Maybe-unsacking me was a good move in terms of keeping a useful employee around (if you’re paying someone you want them to work, even if they suck at it). I definitely wouldn’t have been able to work out my notice in my fully-sacked status.
Being maybe-sacked has been unsurprisingly confusing. The first week I entertained giddy ideas that I would start the new project, be amazing at it and find a place within the company where I was meant to be. The second week the metronome swung the other way. I started applying for jobs, regained my confidence and was finally able to say ‘fuck you’ and mean it.

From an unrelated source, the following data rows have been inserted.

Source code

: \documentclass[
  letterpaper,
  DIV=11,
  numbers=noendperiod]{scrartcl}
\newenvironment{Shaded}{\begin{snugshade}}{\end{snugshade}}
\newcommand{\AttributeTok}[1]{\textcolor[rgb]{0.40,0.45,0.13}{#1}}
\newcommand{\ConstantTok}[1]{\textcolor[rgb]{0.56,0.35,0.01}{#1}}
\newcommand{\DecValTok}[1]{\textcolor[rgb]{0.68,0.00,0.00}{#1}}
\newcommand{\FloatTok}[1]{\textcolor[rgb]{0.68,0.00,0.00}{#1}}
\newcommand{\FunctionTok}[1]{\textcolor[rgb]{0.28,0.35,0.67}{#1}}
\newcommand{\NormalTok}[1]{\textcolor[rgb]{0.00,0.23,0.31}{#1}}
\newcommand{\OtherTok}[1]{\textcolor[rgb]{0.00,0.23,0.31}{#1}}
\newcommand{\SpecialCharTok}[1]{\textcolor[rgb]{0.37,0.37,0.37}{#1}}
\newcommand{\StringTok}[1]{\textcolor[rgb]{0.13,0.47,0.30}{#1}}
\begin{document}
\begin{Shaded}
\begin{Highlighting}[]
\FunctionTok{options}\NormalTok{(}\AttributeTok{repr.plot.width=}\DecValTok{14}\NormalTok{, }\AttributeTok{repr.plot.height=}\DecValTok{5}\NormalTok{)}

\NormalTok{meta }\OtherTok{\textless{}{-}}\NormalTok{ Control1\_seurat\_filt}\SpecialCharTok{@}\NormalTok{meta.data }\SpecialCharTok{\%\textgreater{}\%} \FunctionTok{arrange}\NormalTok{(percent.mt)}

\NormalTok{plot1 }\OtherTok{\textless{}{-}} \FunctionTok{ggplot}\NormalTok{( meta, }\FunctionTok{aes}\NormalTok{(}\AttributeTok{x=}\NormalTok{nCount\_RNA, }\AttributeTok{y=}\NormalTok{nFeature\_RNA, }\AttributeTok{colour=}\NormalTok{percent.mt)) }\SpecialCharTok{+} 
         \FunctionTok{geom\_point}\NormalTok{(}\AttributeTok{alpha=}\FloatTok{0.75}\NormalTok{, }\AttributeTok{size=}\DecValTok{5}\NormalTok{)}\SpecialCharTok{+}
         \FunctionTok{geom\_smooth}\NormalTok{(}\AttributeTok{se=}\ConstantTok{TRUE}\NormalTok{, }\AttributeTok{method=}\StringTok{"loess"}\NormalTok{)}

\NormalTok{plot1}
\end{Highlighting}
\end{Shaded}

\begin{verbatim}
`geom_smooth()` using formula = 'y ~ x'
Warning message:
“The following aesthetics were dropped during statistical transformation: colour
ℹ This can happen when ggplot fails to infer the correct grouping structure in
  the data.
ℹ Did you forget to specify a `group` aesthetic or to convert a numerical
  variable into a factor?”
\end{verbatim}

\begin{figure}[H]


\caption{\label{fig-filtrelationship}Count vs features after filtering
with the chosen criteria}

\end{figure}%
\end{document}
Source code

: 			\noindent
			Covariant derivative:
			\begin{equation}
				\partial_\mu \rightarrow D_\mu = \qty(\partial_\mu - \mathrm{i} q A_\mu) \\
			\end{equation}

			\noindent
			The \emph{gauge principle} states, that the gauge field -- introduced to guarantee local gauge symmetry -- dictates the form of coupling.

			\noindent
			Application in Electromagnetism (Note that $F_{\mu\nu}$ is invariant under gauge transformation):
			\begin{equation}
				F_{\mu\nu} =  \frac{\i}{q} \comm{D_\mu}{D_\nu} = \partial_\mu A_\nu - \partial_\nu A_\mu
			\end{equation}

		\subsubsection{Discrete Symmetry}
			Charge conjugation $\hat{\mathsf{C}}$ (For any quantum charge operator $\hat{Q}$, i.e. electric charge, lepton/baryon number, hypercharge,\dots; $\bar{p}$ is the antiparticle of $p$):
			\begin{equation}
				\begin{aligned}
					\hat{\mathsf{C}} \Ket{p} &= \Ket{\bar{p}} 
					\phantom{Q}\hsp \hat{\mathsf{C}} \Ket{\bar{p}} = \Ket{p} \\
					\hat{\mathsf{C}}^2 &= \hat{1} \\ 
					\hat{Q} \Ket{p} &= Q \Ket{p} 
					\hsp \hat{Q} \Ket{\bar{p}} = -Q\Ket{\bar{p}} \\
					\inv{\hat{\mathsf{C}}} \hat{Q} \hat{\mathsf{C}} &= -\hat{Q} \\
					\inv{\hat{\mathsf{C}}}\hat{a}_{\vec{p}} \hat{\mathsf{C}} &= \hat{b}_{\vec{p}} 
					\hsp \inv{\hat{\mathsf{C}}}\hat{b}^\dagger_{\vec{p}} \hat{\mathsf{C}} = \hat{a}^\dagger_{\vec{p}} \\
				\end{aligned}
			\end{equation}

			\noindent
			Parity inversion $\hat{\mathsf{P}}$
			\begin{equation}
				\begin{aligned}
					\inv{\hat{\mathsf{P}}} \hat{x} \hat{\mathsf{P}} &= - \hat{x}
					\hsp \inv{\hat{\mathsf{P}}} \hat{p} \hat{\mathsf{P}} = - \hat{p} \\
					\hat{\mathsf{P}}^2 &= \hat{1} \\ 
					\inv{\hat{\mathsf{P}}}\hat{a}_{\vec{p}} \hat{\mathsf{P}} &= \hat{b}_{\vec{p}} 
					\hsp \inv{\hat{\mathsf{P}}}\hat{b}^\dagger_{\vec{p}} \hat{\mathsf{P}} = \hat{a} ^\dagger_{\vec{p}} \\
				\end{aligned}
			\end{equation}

Neither situation has been particularly pleasant, but there’s been optimism undercutting both. I either stay and do something awesome, or I leave and do something even better.
Then yesterday I crashed. Got a bit of a head cold anyway, so been shivering and run-down, and this morning I just couldn’t do it. Every time I tried to make myself go to work I felt nauseous and started to cry. In the end I called in sick. That way I managed to get enough of a grip on myself to stop crying, but I’m still shaking and scared.
I’m not sure where I go from here. I can’t be off-sick every day until mid-August. If I can make it through to Friday I have two weeks in the UK where I can forget about it (although that’s two weeks not spent job hunting), but I still need to work this week.
I am hoping that maybe I can get further with the job hunt today and that will give me enough confidence to go back into work tomorrow, but there’s no fight left in me right now. I am just small and scared and sick.
That sucks, I’ve been there and it’s not a nice place. Would love to dispense pearls of wisdom, but I’m not sure I’m quite through the other side yet – all I know is that the love of true friends helped me find up, but in the end only you can take the steps out.